Task details: Give the entries below again, word for word, and leave out the images.

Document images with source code
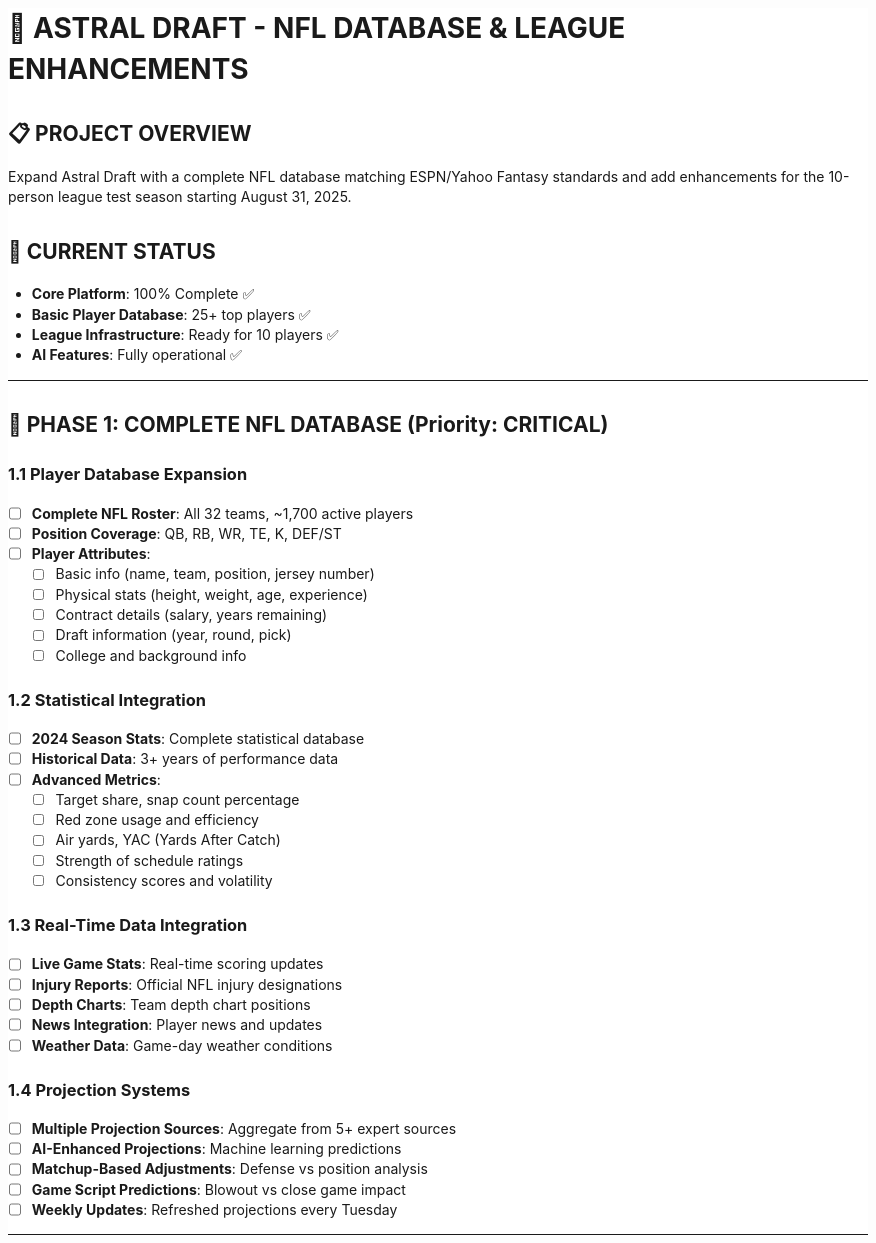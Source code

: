 # 🏈 ASTRAL DRAFT - NFL DATABASE & LEAGUE ENHANCEMENTS

## 📋 PROJECT OVERVIEW
Expand Astral Draft with a complete NFL database matching ESPN/Yahoo Fantasy standards and add enhancements for the 10-person league test season starting August 31, 2025.

## 🎯 CURRENT STATUS
- **Core Platform**: 100% Complete ✅
- **Basic Player Database**: 25+ top players ✅
- **League Infrastructure**: Ready for 10 players ✅
- **AI Features**: Fully operational ✅

---

## 🚀 PHASE 1: COMPLETE NFL DATABASE (Priority: CRITICAL)

### 1.1 Player Database Expansion
- [ ] **Complete NFL Roster**: All 32 teams, ~1,700 active players
- [ ] **Position Coverage**: QB, RB, WR, TE, K, DEF/ST
- [ ] **Player Attributes**:
  - [ ] Basic info (name, team, position, jersey number)
  - [ ] Physical stats (height, weight, age, experience)
  - [ ] Contract details (salary, years remaining)
  - [ ] Draft information (year, round, pick)
  - [ ] College and background info

### 1.2 Statistical Integration
- [ ] **2024 Season Stats**: Complete statistical database
- [ ] **Historical Data**: 3+ years of performance data
- [ ] **Advanced Metrics**:
  - [ ] Target share, snap count percentage
  - [ ] Red zone usage and efficiency
  - [ ] Air yards, YAC (Yards After Catch)
  - [ ] Strength of schedule ratings
  - [ ] Consistency scores and volatility

### 1.3 Real-Time Data Integration
- [ ] **Live Game Stats**: Real-time scoring updates
- [ ] **Injury Reports**: Official NFL injury designations
- [ ] **Depth Charts**: Team depth chart positions
- [ ] **News Integration**: Player news and updates
- [ ] **Weather Data**: Game-day weather conditions

### 1.4 Projection Systems
- [ ] **Multiple Projection Sources**: Aggregate from 5+ expert sources
- [ ] **AI-Enhanced Projections**: Machine learning predictions
- [ ] **Matchup-Based Adjustments**: Defense vs position analysis
- [ ] **Game Script Predictions**: Blowout vs close game impact
- [ ] **Weekly Updates**: Refreshed projections every Tuesday

---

Task output:
Source code

: # 🏈 ASTRAL DRAFT - NFL DATABASE & LEAGUE ENHANCEMENTS

## 📋 PROJECT OVERVIEW
Expand Astral Draft with a complete NFL database matching ESPN/Yahoo Fantasy standards and add enhancements for the 10-person league test season starting August 31, 2025.

## 🎯 CURRENT STATUS
- **Core Platform**: 100% Complete ✅
- **Basic Player Database**: 25+ top players ✅
- **League Infrastructure**: Ready for 10 players ✅
- **AI Features**: Fully operational ✅

---

## 🚀 PHASE 1: COMPLETE NFL DATABASE (Priority: CRITICAL)

### 1.1 Player Database Expansion
- [ ] **Complete NFL Roster**: All 32 teams, ~1,700 active players
- [ ] **Position Coverage**: QB, RB, WR, TE, K, DEF/ST
- [ ] **Player Attributes**:
  - [ ] Basic info (name, team, position, jersey number)
  - [ ] Physical stats (height, weight, age, experience)
  - [ ] Contract details (salary, years remaining)
  - [ ] Draft information (year, round, pick)
  - [ ] College and background info

### 1.2 Statistical Integration
- [ ] **2024 Season Stats**: Complete statistical database
- [ ] **Historical Data**: 3+ years of performance data
- [ ] **Advanced Metrics**:
  - [ ] Target share, snap count percentage
  - [ ] Red zone usage and efficiency
  - [ ] Air yards, YAC (Yards After Catch)
  - [ ] Strength of schedule ratings
  - [ ] Consistency scores and volatility

### 1.3 Real-Time Data Integration
- [ ] **Live Game Stats**: Real-time scoring updates
- [ ] **Injury Reports**: Official NFL injury designations
- [ ] **Depth Charts**: Team depth chart positions
- [ ] **News Integration**: Player news and updates
- [ ] **Weather Data**: Game-day weather conditions

### 1.4 Projection Systems
- [ ] **Multiple Projection Sources**: Aggregate from 5+ expert sources
- [ ] **AI-Enhanced Projections**: Machine learning predictions
- [ ] **Matchup-Based Adjustments**: Defense vs position analysis
- [ ] **Game Script Predictions**: Blowout vs close game impact
- [ ] **Weekly Updates**: Refreshed projections every Tuesday

---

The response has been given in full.